Once fermentation is complete, and the yeast ceases to be active, the resulting liquid is referred to as wash or distiller's beer. Even though the wash is alcoholic it is still organic, which makes it susceptible to contamination by microorganisms that cause rot. Consequently, it is promptly transferred to the still for boiling to mitigate this risk.

===Distillation===

The decision to transfer either the entire wash or only the most liquid portion into the still is at the discretion of the distiller, and each choice affects the flavour profile of the final product in distinct ways. Following the transfer of the wash, the still is heated to a temperature sufficient to evaporate the alcohol while remaining low enough to prevent the evaporation of water. Alcohol vapour ascends through the still and is directed to the condenser, which consists of copper tubes or plates, where it condenses back into a liquid form known as the distilled spirit. This distilled spirit is meticulously monitored during its extraction. The initial and final portions of the distillate are deemed undesirable and are therefore redirected back into the still. Only the middle portion, considered the most desirable, is collected in the spirits receiver.

At this stage, the distilled spirit is clear and has an ethanol content ranging from 70% to 80% ABV. It is typically diluted before being transferred to casks for maturation, though some distilleries sell it as is at 'cask strength'.

A still for making whisky is usually made of copper, since it removes sulfur-based compounds from the alcohol that would make it unpleasant to drink. Modern stills are made of stainless steel with copper innards (piping, for example, will be lined with copper along with copper plate inlays along still walls).
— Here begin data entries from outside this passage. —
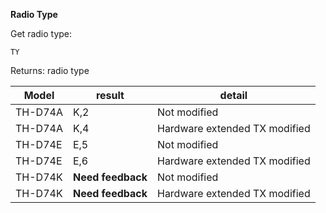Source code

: __Radio Type__

Get radio type:

	TY

Returns: radio type

|Model|result|detail|
|---|---|---|
|TH-D74A|K,2|Not modified|
|TH-D74A|K,4|Hardware extended TX modified|
|TH-D74E|E,5|Not modified|
|TH-D74E|E,6|Hardware extended TX modified|
|TH-D74K|**Need feedback**|Not modified|
|TH-D74K|**Need feedback**|Hardware extended TX modified|

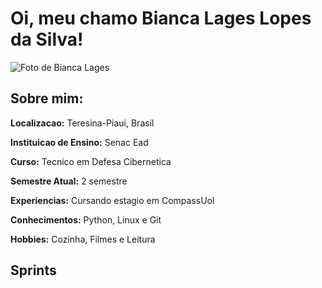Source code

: # Oi, meu chamo **Bianca Lages Lopes da Silva!**

![Foto de Bianca Lages](Evidencias/Imagem%20do%20WhatsApp%20de%202024-08-14%20à(s)%2011.30.27_20e7c8e7.jpg)

## **Sobre mim:**

**Localizacao:** Teresina-Piaui, Brasil

**Instituicao de Ensino:** Senac Ead

**Curso:** Tecnico em Defesa Cibernetica

**Semestre Atual:** 2 semestre

**Experiencias:** Cursando estagio em CompassUol

**Conhecimentos:** Python, Linux e Git 

**Hobbies:** Cozinha, Filmes e Leitura

## **Sprints**

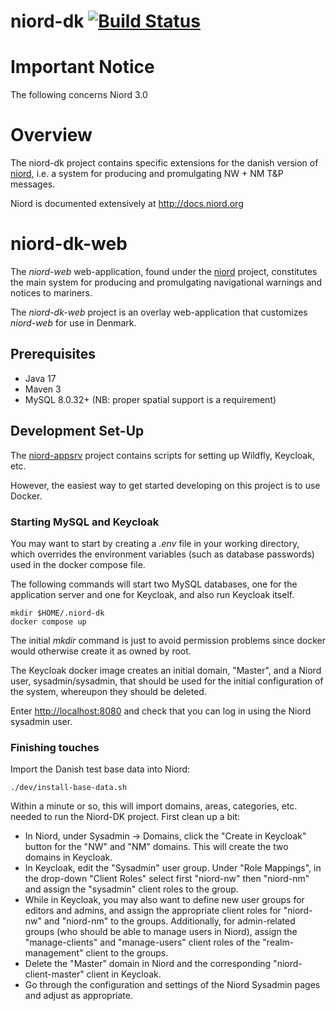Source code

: # niord-dk [![Build Status](https://travis-ci.com/NiordOrg/niord-dk.svg?branch=master)](https://travis-ci.com/NiordOrg/niord-dk)

# Important Notice
The following concerns Niord 3.0

# Overview
The niord-dk project contains specific extensions for the danish version of   
[niord](https://github.com/NiordOrg), i.e. a system
for producing and promulgating NW + NM T&P messages.

Niord is documented extensively at http://docs.niord.org

# niord-dk-web

The *niord-web* web-application, found under the [niord](https://github.com/NiordOrg/niord) project,
constitutes the main system for producing and promulgating navigational warnings and notices to 
mariners.

The *niord-dk-web* project is an overlay web-application that customizes *niord-web* for use in
Denmark. 

## Prerequisites

* Java 17
* Maven 3
* MySQL 8.0.32+ (NB: proper spatial support is a requirement)

## Development Set-Up

The [niord-appsrv](https://github.com/NiordOrg/niord-appsrv) project contains scripts for
setting up Wildfly, Keycloak, etc.

However, the easiest way to get started developing on this project is to use Docker.

### Starting MySQL and Keycloak

You may want to start by creating a *.env* file in your working directory, which overrides the environment variables 
(such as database passwords) used in the docker compose file.

The following commands will start two MySQL databases, one for the application server 
and one for Keycloak, and also run Keycloak itself.

    mkdir $HOME/.niord-dk
    docker compose up

The initial *mkdir* command is just to avoid permission problems since docker would otherwise create it as owned
by root.

The Keycloak docker image creates an initial domain, "Master", and a Niord user, sysadmin/sysadmin,
that should be used for the initial configuration of the system, whereupon they should be
deleted.

Enter [http://localhost:8080](http://localhost:8080) and check that you can log in using the Niord sysadmin user.

### Finishing touches

Import the Danish test base data into Niord:

    ./dev/install-base-data.sh
    
Within a minute or so, this will import domains, areas, categories, etc. needed to run the Niord-DK project. 
First clean up a bit:
* In Niord, under Sysadmin -> Domains, click the "Create in Keycloak" button for the "NW" and "NM" domains. 
  This will create the two domains in Keycloak. 
* In Keycloak, edit the "Sysadmin" user group. Under "Role Mappings", in the drop-down "Client Roles" select first 
"niord-nw" then "niord-nm" and assign the "sysadmin" client roles to the group.
* While in Keycloak, you may also want to define new user groups for editors and admins, and assign the appropriate 
  client roles for "niord-nw" and "niord-nm" to the groups. 
  Additionally, for admin-related groups (who should be able to manage users in Niord), assign the "manage-clients" and 
  "manage-users" client roles of the "realm-management" client to the groups.
* Delete the "Master" domain in Niord and the corresponding "niord-client-master" client in Keycloak.
* Go through the configuration and settings of the Niord Sysadmin pages and adjust as 
  appropriate.


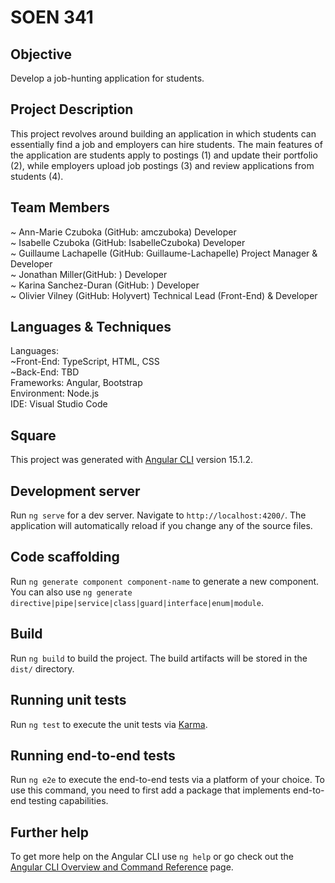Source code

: # SOEN 341

## Objective

Develop a job-hunting application for students.

## Project Description

This project revolves around building an application in which students can essentially find a job and employers can hire students. The main features of the application are students apply to postings (1) and update their portfolio (2), while employers upload job postings (3) and review applications from students (4).

## Team Members

~ Ann-Marie Czuboka (GitHub: amczuboka) Developer <br />
~ Isabelle Czuboka (GitHub: IsabelleCzuboka) Developer <br />
~ Guillaume Lachapelle (GitHub: Guillaume-Lachapelle) Project Manager & Developer <br />
~ Jonathan Miller(GitHub: ) Developer <br />
~ Karina Sanchez-Duran (GitHub: ) Developer <br />
~ Olivier Vilney (GitHub: Holyvert) Technical Lead (Front-End) & Developer 

## Languages & Techniques

Languages: <br />
    ~Front-End: TypeScript, HTML, CSS <br />
    ~Back-End: TBD <br />
Frameworks: Angular, Bootstrap <br />
Environment: Node.js <br />
IDE: Visual Studio Code <br />

## Square

This project was generated with [Angular CLI](https://github.com/angular/angular-cli) version 15.1.2.


## Development server

Run `ng serve` for a dev server. Navigate to `http://localhost:4200/`. The application will automatically reload if you change any of the source files.

## Code scaffolding

Run `ng generate component component-name` to generate a new component. You can also use `ng generate directive|pipe|service|class|guard|interface|enum|module`.

## Build

Run `ng build` to build the project. The build artifacts will be stored in the `dist/` directory.

## Running unit tests

Run `ng test` to execute the unit tests via [Karma](https://karma-runner.github.io).

## Running end-to-end tests

Run `ng e2e` to execute the end-to-end tests via a platform of your choice. To use this command, you need to first add a package that implements end-to-end testing capabilities.

## Further help

To get more help on the Angular CLI use `ng help` or go check out the [Angular CLI Overview and Command Reference](https://angular.io/cli) page.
The simplest standard distillation apparatus is commonly known as a pot still, consisting of a single heated chamber and a vessel to collect purified alcohol.

Column stills are frequently used in the production of grain whisky and are the most commonly used type of still in the production of bourbon and other American whiskeys. Column stills behave like a series of single pot stills, formed in a long vertical tube. Whereas a single pot still charged with wine might yield a vapour enriched to 40–60% alcohol, a column still can achieve a vapour alcohol content of 95.6%; an azeotropic mixture of alcohol and water.

===Maturation (Aging)===

Whisky aging in casks in Canada

Whiskies do not mature in the bottle, only in the cask, so the "age" of a whisky is only the time between distillation and bottling. This reflects how much the cask has interacted with the whisky, changing its chemical makeup and taste. Whiskies that have been bottled for many years may have a rarity value, but are not older and not necessarily better than a more recent whisky that matured in wood for a similar time. After a decade or two, additional aging in a barrel does not necessarily improve a whisky, and excessive aging will even affect it negatively. The minimum aging period required for whisky varies by country. In the United States, the minimum aging requirement is typically 2 years, while in Scotland, Ireland, Japan, and Canada, it is generally 3 years.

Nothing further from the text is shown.